Working through the lines below, return each one that holds "processador".

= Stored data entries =
══════════════════════════════
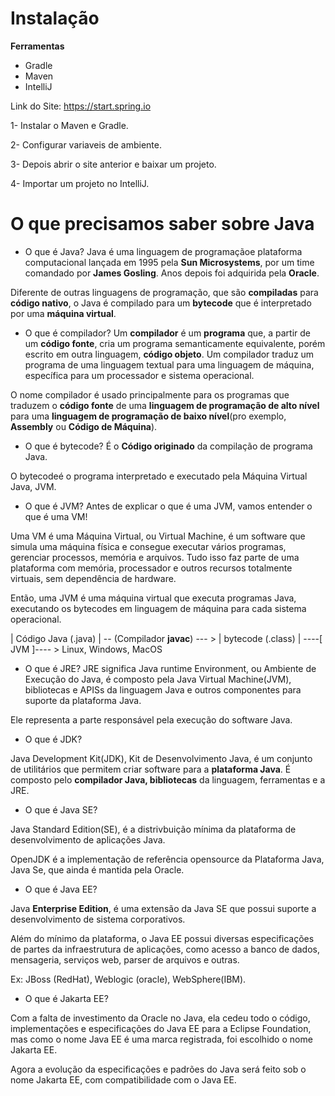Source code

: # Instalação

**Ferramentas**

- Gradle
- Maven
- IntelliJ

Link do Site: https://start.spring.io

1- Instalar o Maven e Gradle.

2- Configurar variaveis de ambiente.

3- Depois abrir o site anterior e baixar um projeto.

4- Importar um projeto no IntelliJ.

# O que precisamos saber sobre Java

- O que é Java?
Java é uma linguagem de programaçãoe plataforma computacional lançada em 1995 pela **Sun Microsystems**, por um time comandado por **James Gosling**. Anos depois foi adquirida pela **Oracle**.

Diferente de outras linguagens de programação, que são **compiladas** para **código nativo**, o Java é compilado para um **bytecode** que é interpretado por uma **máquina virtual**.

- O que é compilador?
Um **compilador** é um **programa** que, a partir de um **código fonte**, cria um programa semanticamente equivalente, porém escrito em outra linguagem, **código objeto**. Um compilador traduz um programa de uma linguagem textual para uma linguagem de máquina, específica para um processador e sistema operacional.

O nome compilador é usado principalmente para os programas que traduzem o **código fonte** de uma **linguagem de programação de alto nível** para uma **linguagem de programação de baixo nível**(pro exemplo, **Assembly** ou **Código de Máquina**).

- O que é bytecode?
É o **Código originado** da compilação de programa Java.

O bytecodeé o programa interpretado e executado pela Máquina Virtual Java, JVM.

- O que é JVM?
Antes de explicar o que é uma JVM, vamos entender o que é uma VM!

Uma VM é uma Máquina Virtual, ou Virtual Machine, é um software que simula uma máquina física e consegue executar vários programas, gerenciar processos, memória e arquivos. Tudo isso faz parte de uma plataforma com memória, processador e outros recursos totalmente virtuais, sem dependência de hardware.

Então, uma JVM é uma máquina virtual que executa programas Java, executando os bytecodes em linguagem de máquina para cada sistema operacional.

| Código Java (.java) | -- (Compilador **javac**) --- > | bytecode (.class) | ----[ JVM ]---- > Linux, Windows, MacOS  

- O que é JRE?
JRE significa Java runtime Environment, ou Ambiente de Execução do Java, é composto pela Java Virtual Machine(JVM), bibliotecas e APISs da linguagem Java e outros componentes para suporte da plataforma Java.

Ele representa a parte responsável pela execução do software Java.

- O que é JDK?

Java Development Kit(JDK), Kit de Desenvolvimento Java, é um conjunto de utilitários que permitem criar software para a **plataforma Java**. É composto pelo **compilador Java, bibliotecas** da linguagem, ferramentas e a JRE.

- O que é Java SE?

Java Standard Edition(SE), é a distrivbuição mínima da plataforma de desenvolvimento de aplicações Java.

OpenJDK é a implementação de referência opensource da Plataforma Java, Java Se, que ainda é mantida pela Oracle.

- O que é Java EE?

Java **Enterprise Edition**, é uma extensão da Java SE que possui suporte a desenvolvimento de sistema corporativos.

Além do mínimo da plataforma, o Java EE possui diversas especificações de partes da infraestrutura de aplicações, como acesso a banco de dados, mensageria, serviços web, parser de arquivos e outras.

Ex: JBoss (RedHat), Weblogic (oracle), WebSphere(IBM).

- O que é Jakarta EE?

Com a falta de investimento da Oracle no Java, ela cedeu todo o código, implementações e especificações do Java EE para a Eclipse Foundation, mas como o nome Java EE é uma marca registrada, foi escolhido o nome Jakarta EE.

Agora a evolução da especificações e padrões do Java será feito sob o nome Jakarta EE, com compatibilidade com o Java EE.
══════════════════════════════
= Your solution =
Um **compilador** é um **programa** que, a partir de um **código fonte**, cria um programa semanticamente equivalente, porém escrito em outra linguagem, **código objeto**. Um compilador traduz um programa de uma linguagem textual para uma linguagem de máquina, específica para um processador e sistema operacional.
Uma VM é uma Máquina Virtual, ou Virtual Machine, é um software que simula uma máquina física e consegue executar vários programas, gerenciar processos, memória e arquivos. Tudo isso faz parte de uma plataforma com memória, processador e outros recursos totalmente virtuais, sem dependência de hardware.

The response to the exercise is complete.